Repeat the entries below exactly. Drop the pictures.

**Recorded data**
:::

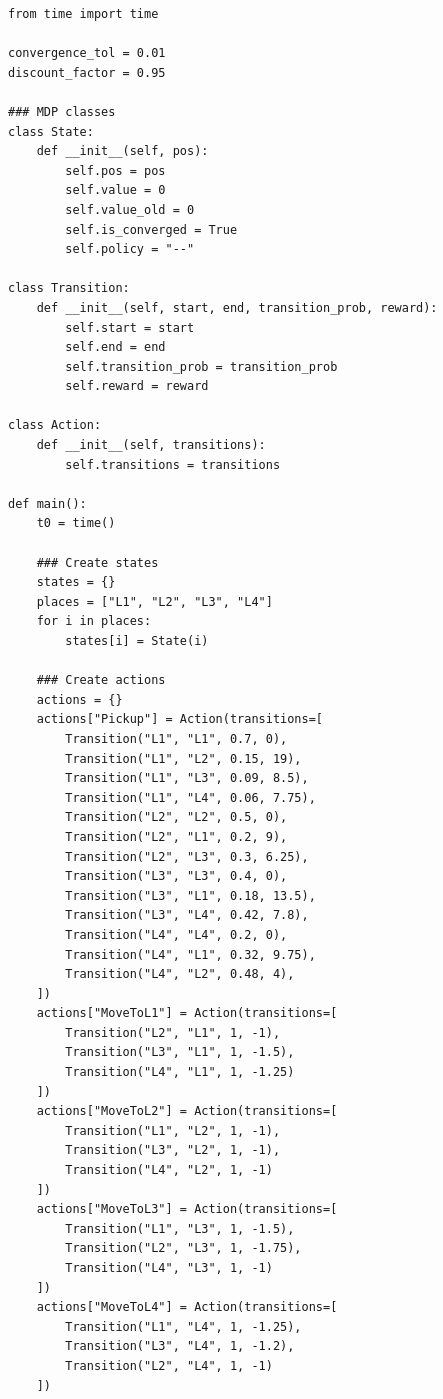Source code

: \documentclass[conference]{styles/acmsiggraph}
\begin{document}
\begin{lstlisting}[caption={Core Code of Value Iteration}, label={lst:q6}]
from time import time

convergence_tol = 0.01
discount_factor = 0.95

### MDP classes
class State:
	def __init__(self, pos):
		self.pos = pos
		self.value = 0
		self.value_old = 0
		self.is_converged = True
		self.policy = "--"

class Transition:
	def __init__(self, start, end, transition_prob, reward):
		self.start = start
		self.end = end
		self.transition_prob = transition_prob
		self.reward = reward

class Action:
	def __init__(self, transitions):
		self.transitions = transitions

def main():
	t0 = time()

	### Create states
	states = {}
	places = ["L1", "L2", "L3", "L4"]
	for i in places:
		states[i] = State(i)

	### Create actions
	actions = {}
	actions["Pickup"] = Action(transitions=[
		Transition("L1", "L1", 0.7, 0),
		Transition("L1", "L2", 0.15, 19),
		Transition("L1", "L3", 0.09, 8.5),
		Transition("L1", "L4", 0.06, 7.75),
		Transition("L2", "L2", 0.5, 0),
		Transition("L2", "L1", 0.2, 9),
		Transition("L2", "L3", 0.3, 6.25),
		Transition("L3", "L3", 0.4, 0),
		Transition("L3", "L1", 0.18, 13.5),
		Transition("L3", "L4", 0.42, 7.8),
		Transition("L4", "L4", 0.2, 0),
		Transition("L4", "L1", 0.32, 9.75),
		Transition("L4", "L2", 0.48, 4),
	])
	actions["MoveToL1"] = Action(transitions=[
		Transition("L2", "L1", 1, -1),
		Transition("L3", "L1", 1, -1.5),
		Transition("L4", "L1", 1, -1.25)
	])
	actions["MoveToL2"] = Action(transitions=[
		Transition("L1", "L2", 1, -1),
		Transition("L3", "L2", 1, -1),
		Transition("L4", "L2", 1, -1)
	])
	actions["MoveToL3"] = Action(transitions=[
		Transition("L1", "L3", 1, -1.5),
		Transition("L2", "L3", 1, -1.75),
		Transition("L4", "L3", 1, -1)
	])
	actions["MoveToL4"] = Action(transitions=[
		Transition("L1", "L4", 1, -1.25),
		Transition("L3", "L4", 1, -1.2),
		Transition("L2", "L4", 1, -1)
	])


\end{lstlisting}
\end{document}
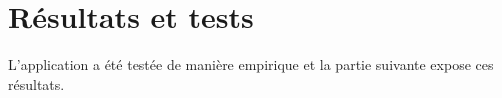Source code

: \chapter{Résultats et tests}
L'application a été testée de manière empirique et la partie suivante expose ces résultats.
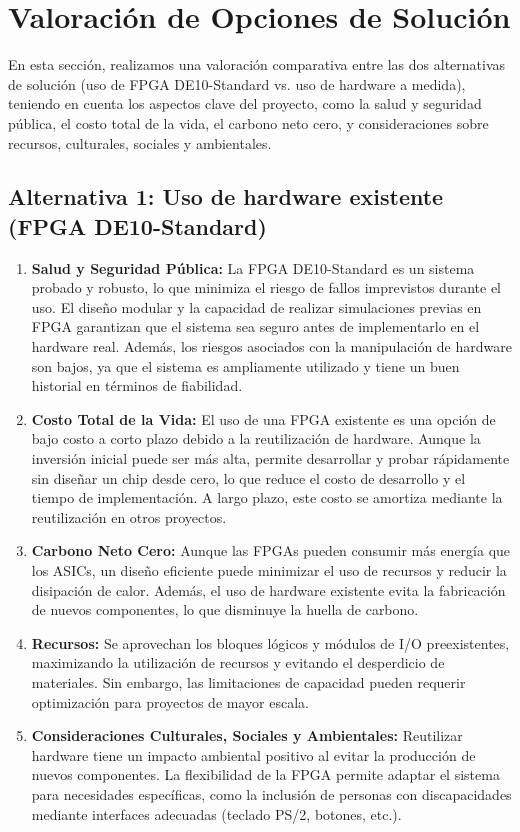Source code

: \documentclass[conference]{IEEEtran}
\begin{document}
\section{Valoración de Opciones de Solución}

En esta sección, realizamos una valoración comparativa entre las dos alternativas de solución (uso de FPGA DE10-Standard vs. uso de hardware a medida), teniendo en cuenta los aspectos clave del proyecto, como la salud y seguridad pública, el costo total de la vida, el carbono neto cero, y consideraciones sobre recursos, culturales, sociales y ambientales.

\subsection{Alternativa 1: Uso de hardware existente (FPGA DE10-Standard)}

\begin{enumerate}
	\item \textbf{Salud y Seguridad Pública:} La FPGA DE10-Standard es un sistema probado y robusto, lo que minimiza el riesgo de fallos imprevistos durante el uso. El diseño modular y la capacidad de realizar simulaciones previas en FPGA garantizan que el sistema sea seguro antes de implementarlo en el hardware real. Además, los riesgos asociados con la manipulación de hardware son bajos, ya que el sistema es ampliamente utilizado y tiene un buen historial en términos de fiabilidad.
	
	\item \textbf{Costo Total de la Vida:} El uso de una FPGA existente es una opción de bajo costo a corto plazo debido a la reutilización de hardware. Aunque la inversión inicial puede ser más alta, permite desarrollar y probar rápidamente sin diseñar un chip desde cero, lo que reduce el costo de desarrollo y el tiempo de implementación. A largo plazo, este costo se amortiza mediante la reutilización en otros proyectos.
	
	\item \textbf{Carbono Neto Cero:} Aunque las FPGAs pueden consumir más energía que los ASICs, un diseño eficiente puede minimizar el uso de recursos y reducir la disipación de calor. Además, el uso de hardware existente evita la fabricación de nuevos componentes, lo que disminuye la huella de carbono.
	
	\item \textbf{Recursos:} Se aprovechan los bloques lógicos y módulos de I/O preexistentes, maximizando la utilización de recursos y evitando el desperdicio de materiales. Sin embargo, las limitaciones de capacidad pueden requerir optimización para proyectos de mayor escala.
	
	\item \textbf{Consideraciones Culturales, Sociales y Ambientales:} Reutilizar hardware tiene un impacto ambiental positivo al evitar la producción de nuevos componentes. La flexibilidad de la FPGA permite adaptar el sistema para necesidades específicas, como la inclusión de personas con discapacidades mediante interfaces adecuadas (teclado PS/2, botones, etc.).
\end{enumerate}
\end{document}
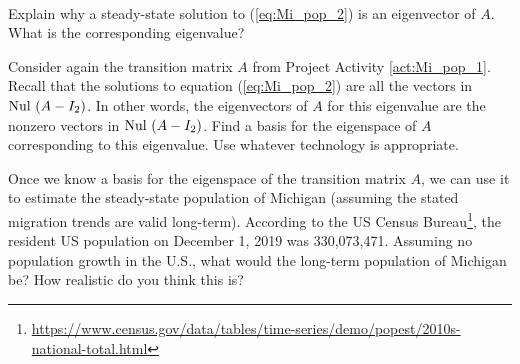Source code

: \begin{pactivity}  ~
\ba
\item Explain why a steady-state solution to (\ref{eq:Mi_pop_2}) is an eigenvector of $A$. What is the corresponding eigenvalue? 


\item Consider again the transition matrix $A$ from Project Activity \ref{act:Mi_pop_1}. Recall that the solutions to equation (\ref{eq:Mi_pop_2}) are all the vectors in $\text{Nul } (A-I_2)$. In other words, the eigenvectors of $A$ for this eigenvalue are the nonzero vectors in $\text{Nul } (A-I_2)$. Find a basis for the eigenspace of $A$ corresponding to this eigenvalue. Use whatever technology is appropriate. 

\item Once we know a basis for the eigenspace of the transition matrix $A$, we can use it to estimate the steady-state population of Michigan (assuming the stated migration trends are valid long-term). According to the US Census Bureau\footnote{\url{https://www.census.gov/data/tables/time-series/demo/popest/2010s-national-total.html}}, the resident US population on December 1, 2019 was 330,073,471. Assuming no population growth in the U.S., what would the long-term population of Michigan be? How realistic do you think this is? 

 
\ea

\end{pactivity}

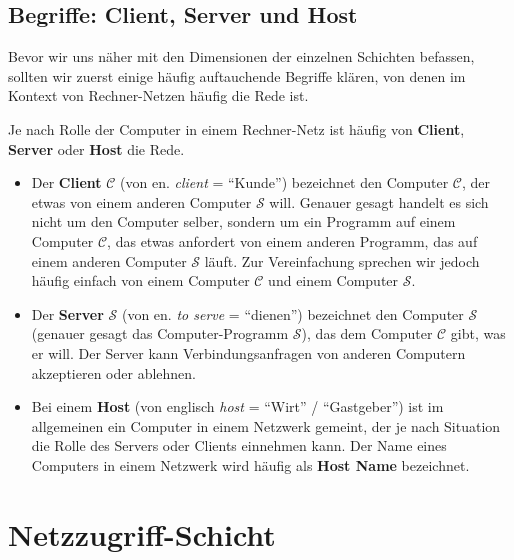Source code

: \subsection{Begriffe: Client, Server und Host}
Bevor wir uns näher mit den Dimensionen der einzelnen Schichten befassen, sollten wir zuerst einige häufig auftauchende Begriffe klären, von denen im Kontext von Rechner-Netzen häufig die Rede ist.

\begin{mydefinition}\label{def:client-server-host}
Je nach Rolle der Computer in einem Rechner-Netz ist häufig von \textbf{Client}, \textbf{Server} oder \textbf{Host} die Rede.
\begin{itemize}
	\item Der \textbf{Client} $\mathcal{C}$ (von en. \textit{client} = \enquote{Kunde}) bezeichnet den Computer $\mathcal{C}$, der etwas von einem anderen Computer $\mathcal{S}$ will. Genauer gesagt handelt es sich nicht um den Computer selber, sondern um ein Programm auf einem Computer $\mathcal{C}$, das etwas anfordert von einem anderen Programm, das auf einem anderen Computer $\mathcal{S}$ läuft. Zur Vereinfachung sprechen wir jedoch häufig einfach von einem Computer $\mathcal{C}$ und einem Computer $\mathcal{S}$.
	\item Der \textbf{Server} $\mathcal{S}$ (von en. \textit{to serve} = \enquote{dienen}) bezeichnet  den Computer $\mathcal{S}$ (genauer gesagt das Computer-Programm $\mathcal{S}$), das dem Computer $\mathcal{C}$ gibt, was er will. Der Server kann Verbindungsanfragen von anderen Computern akzeptieren oder ablehnen.
	\item Bei einem \textbf{Host} (von englisch \textit{host} = \enquote{Wirt} / \enquote{Gastgeber}) ist im allgemeinen ein Computer in einem Netzwerk gemeint, der je nach Situation die Rolle des Servers oder Clients einnehmen kann. Der Name eines Computers in einem Netzwerk wird häufig als \textbf{Host Name} bezeichnet.
\end{itemize}
\end{mydefinition}


\section{\texorpdfstring{\textcolor{\dataLinkLayerColor}{Netzzugriff-Schicht}}{Netzzugriff-Schicht}}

:::

**RESULT OF THE TASK**
Source code

: \documentclass[conference]{styles/acmsiggraph}
\begin{document}
\begin{lstlisting}[caption={Core Code of Value Iteration}, label={lst:q6}]
from time import time

convergence_tol = 0.01
discount_factor = 0.95

### MDP classes
class State:
	def __init__(self, pos):
		self.pos = pos
		self.value = 0
		self.value_old = 0
		self.is_converged = True
		self.policy = "--"

class Transition:
	def __init__(self, start, end, transition_prob, reward):
		self.start = start
		self.end = end
		self.transition_prob = transition_prob
		self.reward = reward

class Action:
	def __init__(self, transitions):
		self.transitions = transitions

def main():
	t0 = time()

	### Create states
	states = {}
	places = ["L1", "L2", "L3", "L4"]
	for i in places:
		states[i] = State(i)

	### Create actions
	actions = {}
	actions["Pickup"] = Action(transitions=[
		Transition("L1", "L1", 0.7, 0),
		Transition("L1", "L2", 0.15, 19),
		Transition("L1", "L3", 0.09, 8.5),
		Transition("L1", "L4", 0.06, 7.75),
		Transition("L2", "L2", 0.5, 0),
		Transition("L2", "L1", 0.2, 9),
		Transition("L2", "L3", 0.3, 6.25),
		Transition("L3", "L3", 0.4, 0),
		Transition("L3", "L1", 0.18, 13.5),
		Transition("L3", "L4", 0.42, 7.8),
		Transition("L4", "L4", 0.2, 0),
		Transition("L4", "L1", 0.32, 9.75),
		Transition("L4", "L2", 0.48, 4),
	])
	actions["MoveToL1"] = Action(transitions=[
		Transition("L2", "L1", 1, -1),
		Transition("L3", "L1", 1, -1.5),
		Transition("L4", "L1", 1, -1.25)
	])
	actions["MoveToL2"] = Action(transitions=[
		Transition("L1", "L2", 1, -1),
		Transition("L3", "L2", 1, -1),
		Transition("L4", "L2", 1, -1)
	])
	actions["MoveToL3"] = Action(transitions=[
		Transition("L1", "L3", 1, -1.5),
		Transition("L2", "L3", 1, -1.75),
		Transition("L4", "L3", 1, -1)
	])
	actions["MoveToL4"] = Action(transitions=[
		Transition("L1", "L4", 1, -1.25),
		Transition("L3", "L4", 1, -1.2),
		Transition("L2", "L4", 1, -1)
	])


\end{lstlisting}
\end{document}
Source code

: \chapter{Résultats et tests}
L'application a été testée de manière empirique et la partie suivante expose ces résultats.
Source code

: \documentclass[conference]{IEEEtran}
\begin{document}
\section{Valoración de Opciones de Solución}

En esta sección, realizamos una valoración comparativa entre las dos alternativas de solución (uso de FPGA DE10-Standard vs. uso de hardware a medida), teniendo en cuenta los aspectos clave del proyecto, como la salud y seguridad pública, el costo total de la vida, el carbono neto cero, y consideraciones sobre recursos, culturales, sociales y ambientales.

\subsection{Alternativa 1: Uso de hardware existente (FPGA DE10-Standard)}

\begin{enumerate}
	\item \textbf{Salud y Seguridad Pública:} La FPGA DE10-Standard es un sistema probado y robusto, lo que minimiza el riesgo de fallos imprevistos durante el uso. El diseño modular y la capacidad de realizar simulaciones previas en FPGA garantizan que el sistema sea seguro antes de implementarlo en el hardware real. Además, los riesgos asociados con la manipulación de hardware son bajos, ya que el sistema es ampliamente utilizado y tiene un buen historial en términos de fiabilidad.
	
	\item \textbf{Costo Total de la Vida:} El uso de una FPGA existente es una opción de bajo costo a corto plazo debido a la reutilización de hardware. Aunque la inversión inicial puede ser más alta, permite desarrollar y probar rápidamente sin diseñar un chip desde cero, lo que reduce el costo de desarrollo y el tiempo de implementación. A largo plazo, este costo se amortiza mediante la reutilización en otros proyectos.
	
	\item \textbf{Carbono Neto Cero:} Aunque las FPGAs pueden consumir más energía que los ASICs, un diseño eficiente puede minimizar el uso de recursos y reducir la disipación de calor. Además, el uso de hardware existente evita la fabricación de nuevos componentes, lo que disminuye la huella de carbono.
	
	\item \textbf{Recursos:} Se aprovechan los bloques lógicos y módulos de I/O preexistentes, maximizando la utilización de recursos y evitando el desperdicio de materiales. Sin embargo, las limitaciones de capacidad pueden requerir optimización para proyectos de mayor escala.
	
	\item \textbf{Consideraciones Culturales, Sociales y Ambientales:} Reutilizar hardware tiene un impacto ambiental positivo al evitar la producción de nuevos componentes. La flexibilidad de la FPGA permite adaptar el sistema para necesidades específicas, como la inclusión de personas con discapacidades mediante interfaces adecuadas (teclado PS/2, botones, etc.).
\end{enumerate}
\end{document}
Source code

: \begin{pactivity}  ~
\ba
\item Explain why a steady-state solution to (\ref{eq:Mi_pop_2}) is an eigenvector of $A$. What is the corresponding eigenvalue? 


\item Consider again the transition matrix $A$ from Project Activity \ref{act:Mi_pop_1}. Recall that the solutions to equation (\ref{eq:Mi_pop_2}) are all the vectors in $\text{Nul } (A-I_2)$. In other words, the eigenvectors of $A$ for this eigenvalue are the nonzero vectors in $\text{Nul } (A-I_2)$. Find a basis for the eigenspace of $A$ corresponding to this eigenvalue. Use whatever technology is appropriate. 

\item Once we know a basis for the eigenspace of the transition matrix $A$, we can use it to estimate the steady-state population of Michigan (assuming the stated migration trends are valid long-term). According to the US Census Bureau\footnote{\url{https://www.census.gov/data/tables/time-series/demo/popest/2010s-national-total.html}}, the resident US population on December 1, 2019 was 330,073,471. Assuming no population growth in the U.S., what would the long-term population of Michigan be? How realistic do you think this is? 

 
\ea

\end{pactivity}

Source code

: \subsection{Begriffe: Client, Server und Host}
Bevor wir uns näher mit den Dimensionen der einzelnen Schichten befassen, sollten wir zuerst einige häufig auftauchende Begriffe klären, von denen im Kontext von Rechner-Netzen häufig die Rede ist.

\begin{mydefinition}\label{def:client-server-host}
Je nach Rolle der Computer in einem Rechner-Netz ist häufig von \textbf{Client}, \textbf{Server} oder \textbf{Host} die Rede.
\begin{itemize}
	\item Der \textbf{Client} $\mathcal{C}$ (von en. \textit{client} = \enquote{Kunde}) bezeichnet den Computer $\mathcal{C}$, der etwas von einem anderen Computer $\mathcal{S}$ will. Genauer gesagt handelt es sich nicht um den Computer selber, sondern um ein Programm auf einem Computer $\mathcal{C}$, das etwas anfordert von einem anderen Programm, das auf einem anderen Computer $\mathcal{S}$ läuft. Zur Vereinfachung sprechen wir jedoch häufig einfach von einem Computer $\mathcal{C}$ und einem Computer $\mathcal{S}$.
	\item Der \textbf{Server} $\mathcal{S}$ (von en. \textit{to serve} = \enquote{dienen}) bezeichnet  den Computer $\mathcal{S}$ (genauer gesagt das Computer-Programm $\mathcal{S}$), das dem Computer $\mathcal{C}$ gibt, was er will. Der Server kann Verbindungsanfragen von anderen Computern akzeptieren oder ablehnen.
	\item Bei einem \textbf{Host} (von englisch \textit{host} = \enquote{Wirt} / \enquote{Gastgeber}) ist im allgemeinen ein Computer in einem Netzwerk gemeint, der je nach Situation die Rolle des Servers oder Clients einnehmen kann. Der Name eines Computers in einem Netzwerk wird häufig als \textbf{Host Name} bezeichnet.
\end{itemize}
\end{mydefinition}


\section{\texorpdfstring{\textcolor{\dataLinkLayerColor}{Netzzugriff-Schicht}}{Netzzugriff-Schicht}}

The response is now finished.